# Internet on Linux



## azzu (Oct 29, 2009)

guys Mint nor Ubuntu (latest versions) are workin on my system (845board)
so i checked out Puppyos its kool and i knida like it
so the problem is iam unable to connect to internet which is BSNL bb
so plz help me guys


----------



## azzu (Oct 30, 2009)

helppppppppp


----------



## krishnandu.sarkar (Oct 30, 2009)

Thr is many post in the forum regarding this topic. Search it out.


----------



## azzu (Oct 31, 2009)

krishnandu.sarkar said:


> Thr is many post in the forum regarding this topic. Search it out.


if u can be specific or i u can show wat i ask on this forum ill be very gratefull
do u know about linux ?


----------



## azzu (Nov 10, 2009)

cmon guys any help here ?
plzzzz


----------



## 6x6 (Nov 10, 2009)

azzu said:


> guys Mint nor Ubuntu (latest versions) are workin on my system (845board)


what problem are you facing? what you mean by not working?

and how you connect to broadband USB/LAN connection?


----------



## Krow (Nov 10, 2009)

sudo pppoeconf in terminal does not work for you?


----------



## Cool G5 (Nov 10, 2009)

Try connecting your modem/router to your PC via USB instead of the LAN port.


----------



## papul1993 (Nov 10, 2009)

Cool G5 said:


> Try connecting your modem/router to your PC via USB instead of the LAN port.


i think that would need drivers which are not present in the os.


----------



## puneetgarg (Nov 10, 2009)

well Krow told me this...so see if it could help
type pppoeconfig in terminal command line and configure ur network settings


----------



## Cool G5 (Nov 10, 2009)

papul1993 said:


> i think that would need drivers which are not present in the os.



Yeah it might need drivers but sometimes the inbuilt drivers will work fine just as they are working for me.


----------



## azzu (Nov 10, 2009)

i will try pppoeconfig and ill report
and about the USB i dont have USB on my Model only wIfI and Lan


----------



## Krow (Nov 10, 2009)

Krow said:


> sudo pppoeconf in terminal





puneetgarg said:


> well Krow told me this...so see if it could help
> type pppoeconfig in terminal command line and configure ur network settings


The correct command is given above.



azzu said:


> i will try pppoeconfig and ill report
> and about the USB i dont have USB on my Model only wIfI and Lan


Please check command given in first quote in this post.
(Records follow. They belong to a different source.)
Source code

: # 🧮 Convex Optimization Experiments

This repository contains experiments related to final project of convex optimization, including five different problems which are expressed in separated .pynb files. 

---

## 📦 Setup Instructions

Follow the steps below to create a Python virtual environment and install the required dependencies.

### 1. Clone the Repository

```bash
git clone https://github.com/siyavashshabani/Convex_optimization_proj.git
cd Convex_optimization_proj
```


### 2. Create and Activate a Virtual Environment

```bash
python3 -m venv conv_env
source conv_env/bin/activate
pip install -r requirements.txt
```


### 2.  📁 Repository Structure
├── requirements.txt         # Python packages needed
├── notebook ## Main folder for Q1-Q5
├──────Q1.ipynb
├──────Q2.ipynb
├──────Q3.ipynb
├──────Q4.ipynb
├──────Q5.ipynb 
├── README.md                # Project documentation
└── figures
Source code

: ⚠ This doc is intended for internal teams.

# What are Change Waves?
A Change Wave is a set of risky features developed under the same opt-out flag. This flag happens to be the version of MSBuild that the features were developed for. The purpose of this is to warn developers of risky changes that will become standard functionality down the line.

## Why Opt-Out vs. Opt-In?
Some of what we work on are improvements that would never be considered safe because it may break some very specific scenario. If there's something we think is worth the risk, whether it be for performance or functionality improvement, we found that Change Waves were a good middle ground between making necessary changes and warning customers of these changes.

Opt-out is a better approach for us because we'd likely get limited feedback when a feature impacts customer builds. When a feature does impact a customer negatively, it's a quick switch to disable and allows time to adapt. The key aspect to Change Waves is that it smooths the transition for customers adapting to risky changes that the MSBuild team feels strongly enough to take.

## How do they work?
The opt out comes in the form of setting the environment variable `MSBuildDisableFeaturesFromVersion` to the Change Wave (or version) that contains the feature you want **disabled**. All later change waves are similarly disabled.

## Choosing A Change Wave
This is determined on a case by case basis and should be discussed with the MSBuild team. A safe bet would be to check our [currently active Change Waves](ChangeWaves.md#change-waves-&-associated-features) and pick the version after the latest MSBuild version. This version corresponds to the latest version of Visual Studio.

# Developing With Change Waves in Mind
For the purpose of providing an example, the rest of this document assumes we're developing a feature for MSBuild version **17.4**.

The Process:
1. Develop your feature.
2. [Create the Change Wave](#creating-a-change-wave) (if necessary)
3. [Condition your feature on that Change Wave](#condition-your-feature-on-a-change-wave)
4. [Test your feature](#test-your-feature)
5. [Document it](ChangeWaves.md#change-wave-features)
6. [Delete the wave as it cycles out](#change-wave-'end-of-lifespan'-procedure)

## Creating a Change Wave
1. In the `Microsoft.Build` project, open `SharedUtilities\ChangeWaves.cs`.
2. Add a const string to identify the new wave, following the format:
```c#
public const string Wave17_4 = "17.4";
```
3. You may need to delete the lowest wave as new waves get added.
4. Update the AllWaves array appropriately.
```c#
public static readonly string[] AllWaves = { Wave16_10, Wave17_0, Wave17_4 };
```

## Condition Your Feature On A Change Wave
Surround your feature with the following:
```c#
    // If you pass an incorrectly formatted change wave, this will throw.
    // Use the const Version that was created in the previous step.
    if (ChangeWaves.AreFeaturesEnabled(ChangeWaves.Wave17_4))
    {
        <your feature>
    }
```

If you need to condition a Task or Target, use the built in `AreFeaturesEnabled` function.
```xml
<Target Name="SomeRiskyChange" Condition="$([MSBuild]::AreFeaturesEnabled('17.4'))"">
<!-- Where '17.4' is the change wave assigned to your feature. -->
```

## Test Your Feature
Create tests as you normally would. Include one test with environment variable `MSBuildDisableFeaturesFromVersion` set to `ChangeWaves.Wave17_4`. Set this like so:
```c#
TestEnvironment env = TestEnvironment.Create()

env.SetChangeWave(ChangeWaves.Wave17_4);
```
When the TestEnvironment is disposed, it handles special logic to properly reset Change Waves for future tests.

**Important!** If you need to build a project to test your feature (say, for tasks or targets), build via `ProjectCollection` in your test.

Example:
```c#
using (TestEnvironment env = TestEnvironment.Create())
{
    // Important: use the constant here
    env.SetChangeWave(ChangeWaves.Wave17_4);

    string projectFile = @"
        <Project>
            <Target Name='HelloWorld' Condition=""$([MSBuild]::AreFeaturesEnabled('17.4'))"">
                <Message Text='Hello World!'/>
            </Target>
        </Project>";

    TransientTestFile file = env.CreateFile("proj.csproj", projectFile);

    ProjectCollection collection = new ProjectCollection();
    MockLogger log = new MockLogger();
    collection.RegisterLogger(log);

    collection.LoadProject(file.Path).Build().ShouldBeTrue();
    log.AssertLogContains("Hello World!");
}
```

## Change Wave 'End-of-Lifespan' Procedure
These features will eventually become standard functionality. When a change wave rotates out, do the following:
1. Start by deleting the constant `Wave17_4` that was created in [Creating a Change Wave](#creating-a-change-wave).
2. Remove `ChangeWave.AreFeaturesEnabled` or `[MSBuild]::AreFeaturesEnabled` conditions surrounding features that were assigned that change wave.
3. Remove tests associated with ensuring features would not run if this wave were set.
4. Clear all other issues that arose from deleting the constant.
That one worked for me on Jaunty Jackalope.


----------



## drsubhadip (Nov 12, 2009)

connect with ethernet ...or usb or lan..
by anything..

make ur modem on..
then in the terminal type "sudo pppoeconf"
type ur password in the next line..
follow the command..
 type ur  user name & password..
then net connected...
no use of or no need of drivers..
for the next time type "sudo pon dsl-provider"  next line the password..
that is it..

if it is not solving the problem..the type "ifconfig " in the terminal and paste the data  here so that we can see/....


----------



## Krow (Nov 12, 2009)

^the ifconfig data can be pasted directly in the configure a connection manually option.


----------



## nikomi (Jan 16, 2010)

Very Good post


----------